Keith Kondo

Personal information
- Full name: Keith Kondo
- Born: 5 November 1988 (age 37) Harare, Zimbabwe
- Batting: Right-handed
- Bowling: Right-arm medium
- Role: All-rounder

Domestic team information
- 2006: Mashonaland
- 2008/09: Northerns
- 2009: Southern Rocks

Career statistics
| Competition | First-class | List A |
| Matches | 6 | 6 |
| Runs scored | 78 | 82 |
| Batting average | 8.66 | 16.40 |
| 100s/50s | 0/0 | 0/1 |
| Top score | 30 | 58 |
| Balls bowled | – | 120 |
| Wickets | – | 5 |
| Bowling average | – | 17.80 |
| 5 wickets in innings | – | 0 |
| 10 wickets in match | – | 0 |
| Best bowling | – | 3/15 |
| Catches/stumpings | 3/– | 1/– |
- Source: CricketArchive, 5 August 2011

= Keith Kondo =

Zimbabwean cricketer (born 1988)

Keith Kondo (born 5 November 1988) is a Zimbabwean cricketer.

==Career==
Kondo made his List A debut for Mashonaland against Matabeleland in the 2005–06 Inter-Provincial One-Day Competition, scoring seven runs batting at #7. He played three further games for Mashonaland in the 2005–06 season, including a bowling analysis of 3/15 against Midlands.
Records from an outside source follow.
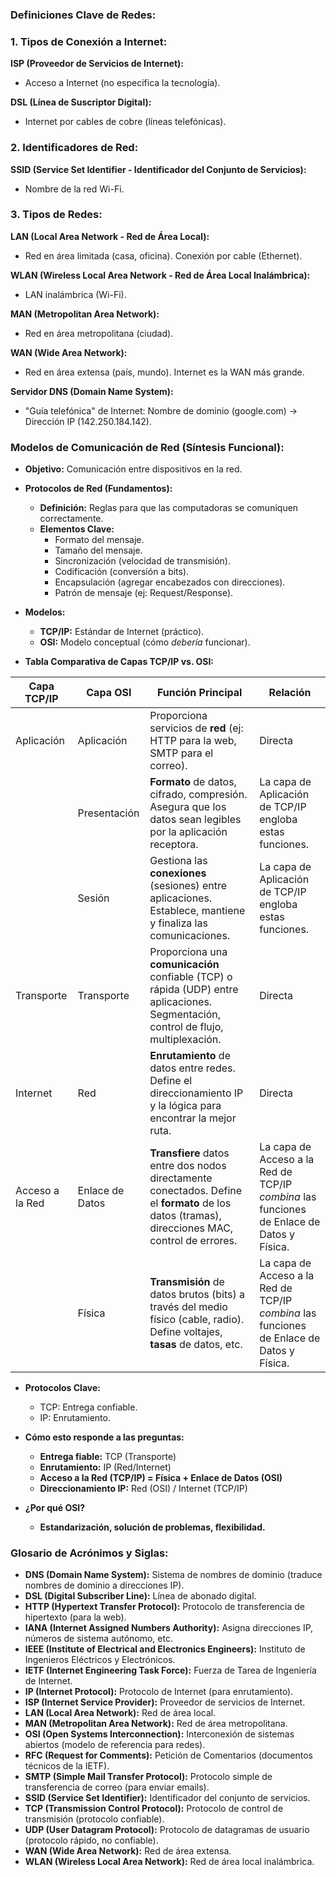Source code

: ### Definiciones Clave de Redes:

### 1. Tipos de Conexión a Internet:

**ISP (Proveedor de Servicios de Internet):**
* Acceso a Internet (no especifica la tecnología).

**DSL (Línea de Suscriptor Digital):**
* Internet por cables de cobre (líneas telefónicas).

### 2. Identificadores de Red:

**SSID (Service Set Identifier - Identificador del Conjunto de Servicios):**
* Nombre de la red Wi-Fi.

### 3. Tipos de Redes:

**LAN (Local Area Network - Red de Área Local):**
* Red en área limitada (casa, oficina). Conexión por cable (Ethernet).

**WLAN (Wireless Local Area Network - Red de Área Local Inalámbrica):**
* LAN inalámbrica (Wi-Fi).

**MAN (Metropolitan Area Network):**
* Red en área metropolitana (ciudad).

**WAN (Wide Area Network):**
* Red en área extensa (país, mundo). Internet es la WAN más grande.

**Servidor DNS (Domain Name System):**
* "Guía telefónica" de Internet: Nombre de dominio (google.com) -> Dirección IP (142.250.184.142).

### Modelos de Comunicación de Red (Síntesis Funcional):

* **Objetivo:** Comunicación entre dispositivos en la red.

* **Protocolos de Red (Fundamentos):**
    * **Definición:** Reglas para que las computadoras se comuniquen correctamente.
    * **Elementos Clave:**
        * Formato del mensaje.
        * Tamaño del mensaje.
        * Sincronización (velocidad de transmisión).
        * Codificación (conversión a bits).
        * Encapsulación (agregar encabezados con direcciones).
        * Patrón de mensaje (ej: Request/Response).

* **Modelos:**
    * **TCP/IP:** Estándar de Internet (práctico).
    * **OSI:** Modelo conceptual (cómo *debería* funcionar).

* **Tabla Comparativa de Capas TCP/IP vs. OSI:**

| Capa TCP/IP       | Capa OSI        | Función Principal                                                                                                                          | Relación                                                                                                                                                         |
| ------------------ | ---------------- | ---------------------------------------------------------------------------------------------------------------------------------------- | ---------------------------------------------------------------------------------------------------------------------------------------------------------------- |
| Aplicación         | Aplicación       | Proporciona servicios de __red__ (ej: HTTP para la web, SMTP para el correo).                                               | Directa                                                                                                                                                          |
|                    | Presentación     | __Formato__ de datos, cifrado, compresión. Asegura que los datos sean legibles por la aplicación receptora.                                  | La capa de Aplicación de TCP/IP engloba estas funciones.                                                                                                                  |
|                    | Sesión           | Gestiona las __conexiones__ (sesiones) entre aplicaciones. Establece, mantiene y finaliza las comunicaciones.                               | La capa de Aplicación de TCP/IP engloba estas funciones.                                                                                                                  |
| Transporte         | Transporte       | Proporciona una __comunicación__ confiable (TCP) o rápida (UDP) entre aplicaciones. Segmentación, control de flujo, multiplexación.             | Directa                                                                                                                                                          |
| Internet           | Red             | __Enrutamiento__ de datos entre redes. Define el direccionamiento IP y la lógica para encontrar la mejor ruta.                               | Directa                                                                                                                                                          |
| Acceso a la Red   | Enlace de Datos  | __Transfiere__ datos entre dos nodos directamente conectados. Define el __formato__ de los datos (tramas), direcciones MAC, control de errores. | La capa de Acceso a la Red de TCP/IP *combina* las funciones de Enlace de Datos y Física.                                                                         |
|                    | Física          | __Transmisión__ de datos brutos (bits) a través del medio físico (cable, radio). Define voltajes, __tasas__ de datos, etc.                           | La capa de Acceso a la Red de TCP/IP *combina* las funciones de Enlace de Datos y Física.                                                                         |

* **Protocolos Clave:**
    * TCP: Entrega confiable.
    * IP: Enrutamiento.

*   **Cómo esto responde a las preguntas:**
    *   **Entrega fiable:** TCP (Transporte)
    *   **Enrutamiento:** IP (Red/Internet)
    *   **Acceso a la Red (TCP/IP) = Física + Enlace de Datos (OSI)**
    *   **Direccionamiento IP:** Red (OSI) / Internet (TCP/IP)

*   **¿Por qué OSI?**
    *   **Estandarización, solución de problemas, flexibilidad.**

### Glosario de Acrónimos y Siglas:

*   **DNS (Domain Name System):** Sistema de nombres de dominio (traduce nombres de dominio a direcciones IP).
*   **DSL (Digital Subscriber Line):** Línea de abonado digital.
*   **HTTP (Hypertext Transfer Protocol):** Protocolo de transferencia de hipertexto (para la web).
*   **IANA (Internet Assigned Numbers Authority):** Asigna direcciones IP, números de sistema autónomo, etc.
*   **IEEE (Institute of Electrical and Electronics Engineers):** Instituto de Ingenieros Eléctricos y Electrónicos.
*   **IETF (Internet Engineering Task Force):** Fuerza de Tarea de Ingeniería de Internet.
*   **IP (Internet Protocol):** Protocolo de Internet (para enrutamiento).
*   **ISP (Internet Service Provider):** Proveedor de servicios de Internet.
*   **LAN (Local Area Network):** Red de área local.
*   **MAN (Metropolitan Area Network):** Red de área metropolitana.
*   **OSI (Open Systems Interconnection):** Interconexión de sistemas abiertos (modelo de referencia para redes).
*   **RFC (Request for Comments):** Petición de Comentarios (documentos técnicos de la IETF).
*   **SMTP (Simple Mail Transfer Protocol):** Protocolo simple de transferencia de correo (para enviar emails).
*   **SSID (Service Set Identifier):** Identificador del conjunto de servicios.
*   **TCP (Transmission Control Protocol):** Protocolo de control de transmisión (protocolo confiable).
*   **UDP (User Datagram Protocol):** Protocolo de datagramas de usuario (protocolo rápido, no confiable).
*   **WAN (Wide Area Network):** Red de área extensa.
*   **WLAN (Wireless Local Area Network):** Red de área local inalámbrica.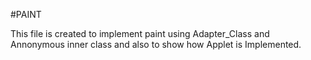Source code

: #PAINT

This file is created to implement paint using Adapter_Class and Annonymous inner class and also to show how Applet is Implemented.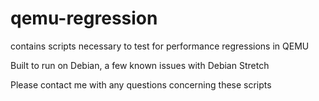 # qemu-regression
contains scripts necessary to test for performance regressions in QEMU

Built to run on Debian, a few known issues with Debian Stretch

Please contact me with any questions concerning these scripts
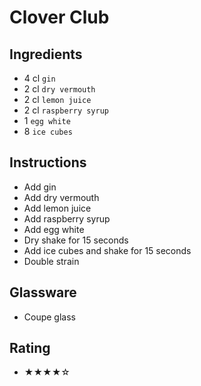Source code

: # Clover Club

## Ingredients
- 4 cl `gin`
- 2 cl `dry vermouth`
- 2 cl `lemon juice`
- 2 cl `raspberry syrup`
- 1 `egg white`
- 8 `ice cubes`

## Instructions
- Add gin
- Add dry vermouth
- Add lemon juice
- Add raspberry syrup
- Add egg white
- Dry shake for 15 seconds
- Add ice cubes and shake for 15 seconds
- Double strain

## Glassware
- Coupe glass

## Rating
- ★★★★☆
Kondo made his first-class debut for Northerns in 2008 after the reorganisation of Zimbabwean cricket, making 30 and 8 runs after opening the batting in both innings. He played four further first-class matches for Northerns in the 2007–08 and 2008–09, mainly as an opener, as well as two List A matches.

Kondo represented Southern Rocks in one first-class match against Mountaineers in September 2009 after Zimbabwean cricket was once again reorganised, scoring a duck in the first innings and 11 in the second innings. This remains his last first-class match to date, although he did appear in six matches for Southern Rocks B in the 2009–10 Franchise B League, scoring 301 runs at an average of 33.44, with a highest score of 86.